The answer came when Fraser started looking into electric vehicles.

“When you are a business you like to grow,” he explains. “We realised there is this great opportunity that has been sitting there for the last century. New Zealand is a great place for renewable energy. We can get to energy freedom.”

Electric vehicles were the key.  

“If liquid fuels stopped coming into the country I think there is only about two weeks of inventory. Energy freedom is a really strong place for the country to be in. It’s so hard to a make an export dollar and we are throwing them off the wharf to pay the oil tankers. It upsets the balance of payments. We could have jobs in the regions because renewable energy lives in the provinces. Other jobs might come and go, but you can’t shift the water, the wind and the geothermal.”

There was only one problem. It all seemed too easy.

“We worked out that using electricity from your home to power your car equates to 30c a litre. If you knock the 60c you pay in tax on a $2 litre of petrol you have got 30c vs $1.40. You don’t have to go to the petrol station, there are no tail pipe emissions.

“Then we looked at how many cars there are in New Zealand. If they all drive 12,000km a year, have we got enough renewable electricity to convert them? We have about 10 terawatt hours of renewable energy generation consented and ready to go. Lots of geothermal, lots of wind. To drive three million cars on electricity takes about seven terawatt hours. So we already had more than enough consented renewable electricity energy in New Zealand to switch the fleet. No other country is like that, it’s just phenomenal.”

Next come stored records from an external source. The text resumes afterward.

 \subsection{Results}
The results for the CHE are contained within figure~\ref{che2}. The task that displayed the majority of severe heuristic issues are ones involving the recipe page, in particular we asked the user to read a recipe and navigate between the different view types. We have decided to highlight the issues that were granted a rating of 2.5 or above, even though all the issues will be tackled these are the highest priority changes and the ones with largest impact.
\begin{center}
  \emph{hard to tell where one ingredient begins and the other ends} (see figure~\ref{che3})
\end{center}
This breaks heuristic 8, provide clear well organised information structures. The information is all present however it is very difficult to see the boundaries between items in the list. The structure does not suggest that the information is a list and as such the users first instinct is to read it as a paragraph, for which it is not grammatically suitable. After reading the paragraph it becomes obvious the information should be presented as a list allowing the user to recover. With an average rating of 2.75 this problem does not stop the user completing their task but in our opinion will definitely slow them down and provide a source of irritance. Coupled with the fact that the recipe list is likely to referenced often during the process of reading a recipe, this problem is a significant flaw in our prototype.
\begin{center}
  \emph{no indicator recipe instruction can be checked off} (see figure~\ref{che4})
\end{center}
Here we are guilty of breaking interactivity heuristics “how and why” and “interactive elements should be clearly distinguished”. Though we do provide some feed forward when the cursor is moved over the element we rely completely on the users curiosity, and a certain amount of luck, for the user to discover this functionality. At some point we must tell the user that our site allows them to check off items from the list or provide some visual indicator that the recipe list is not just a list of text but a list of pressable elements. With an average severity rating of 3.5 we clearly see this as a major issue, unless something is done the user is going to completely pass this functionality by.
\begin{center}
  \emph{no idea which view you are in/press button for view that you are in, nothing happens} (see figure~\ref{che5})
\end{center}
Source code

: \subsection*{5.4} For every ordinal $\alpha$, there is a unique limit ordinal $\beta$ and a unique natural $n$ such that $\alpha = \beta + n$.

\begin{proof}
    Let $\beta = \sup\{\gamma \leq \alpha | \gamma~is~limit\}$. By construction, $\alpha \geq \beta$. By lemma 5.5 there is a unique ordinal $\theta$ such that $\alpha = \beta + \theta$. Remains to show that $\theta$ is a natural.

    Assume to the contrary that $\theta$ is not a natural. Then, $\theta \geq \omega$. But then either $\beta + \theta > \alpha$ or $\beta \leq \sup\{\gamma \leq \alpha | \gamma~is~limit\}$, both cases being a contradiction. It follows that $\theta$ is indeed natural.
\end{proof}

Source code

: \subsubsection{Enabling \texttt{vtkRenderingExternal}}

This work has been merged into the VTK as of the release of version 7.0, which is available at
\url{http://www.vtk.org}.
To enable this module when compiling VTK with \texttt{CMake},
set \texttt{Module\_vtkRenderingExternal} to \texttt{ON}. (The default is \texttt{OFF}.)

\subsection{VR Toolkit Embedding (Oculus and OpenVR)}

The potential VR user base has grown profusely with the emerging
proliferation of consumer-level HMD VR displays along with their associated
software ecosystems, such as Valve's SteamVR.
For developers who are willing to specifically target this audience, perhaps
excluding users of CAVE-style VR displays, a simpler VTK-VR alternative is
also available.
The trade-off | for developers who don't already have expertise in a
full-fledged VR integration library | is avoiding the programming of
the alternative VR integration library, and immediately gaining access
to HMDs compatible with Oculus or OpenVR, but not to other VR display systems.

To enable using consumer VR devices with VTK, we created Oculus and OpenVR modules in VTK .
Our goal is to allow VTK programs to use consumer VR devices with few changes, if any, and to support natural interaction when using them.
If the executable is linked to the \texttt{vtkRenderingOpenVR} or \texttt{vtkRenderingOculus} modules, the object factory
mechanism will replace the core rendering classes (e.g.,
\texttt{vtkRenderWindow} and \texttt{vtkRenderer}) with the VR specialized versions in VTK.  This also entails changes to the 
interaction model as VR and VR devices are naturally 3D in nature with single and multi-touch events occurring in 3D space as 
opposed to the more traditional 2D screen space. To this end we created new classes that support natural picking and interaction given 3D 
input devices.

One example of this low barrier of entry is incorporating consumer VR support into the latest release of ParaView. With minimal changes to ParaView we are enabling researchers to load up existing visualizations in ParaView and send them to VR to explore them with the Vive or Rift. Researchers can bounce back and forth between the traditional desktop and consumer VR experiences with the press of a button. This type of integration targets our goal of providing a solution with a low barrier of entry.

The announcement was made, and Mighty River Power’s Take Charge challenge was born. The firm’s fleet now includes Nissan LEAFs, Mitsubishi Outlander PHEVs, an Audi A3 e-tron, a BMW i3, Holden Volt, and a plug-in Toyota Prius. It’s a deliberate policy of showcasing a good range of the options, something Fraser does at home. His garage has what he likes to call the ‘Kiwi combo’ of EVs, a second-hand pure electric Nissan LEAF as a runabout and a plug-in hybrid Mitsubishi Outlander for longer journeys.

Mighty River Power closed its last thermal generating facility on New Year’s Eve. It now generates 100% renewable power. The company also purchased the What Power Crisis solar business in January to increase its solar service for customers.

A new take on old principles

These initiatives take in the latest technology. But for Fraser it’s just a logical extension of age-old principles in a company whose key infrastructure began construction in 1924.

Fraser says: “We look at the three Cs. What’s in it for the customer? What’s in it for the company? What’s in it for the country? If you have an initiative that is only going to satisfy one or two of those it is unlikely to sustain itself.

“We are an incredibly long-term business,” he says. “We have been around in the generation side of things for around 90 years. I like to say we have at least another century to run. We have got to hang out for another 30 election cycles, another 10 regional plans. We think: who is going to be here to face the music if something doesn’t work?

“Because everybody still needs to be here in 50 or 100 years’ time. You’ve still got to have customers, employees and investors. You’ve got to have a licence to operate. That’s about your community and your environment. 

If those aspects are not enjoying one another’s company in 50 years’ time…If one of those is missing the others will be impacted or you are going to be out of business.

“I talk about custodianship – Kaitiakitanga. The decisions we make will be judged when the people that made them are no longer here. The test of your courage and conviction will be brutal hindsight, 50 years from now. There’s no short term game to be played.”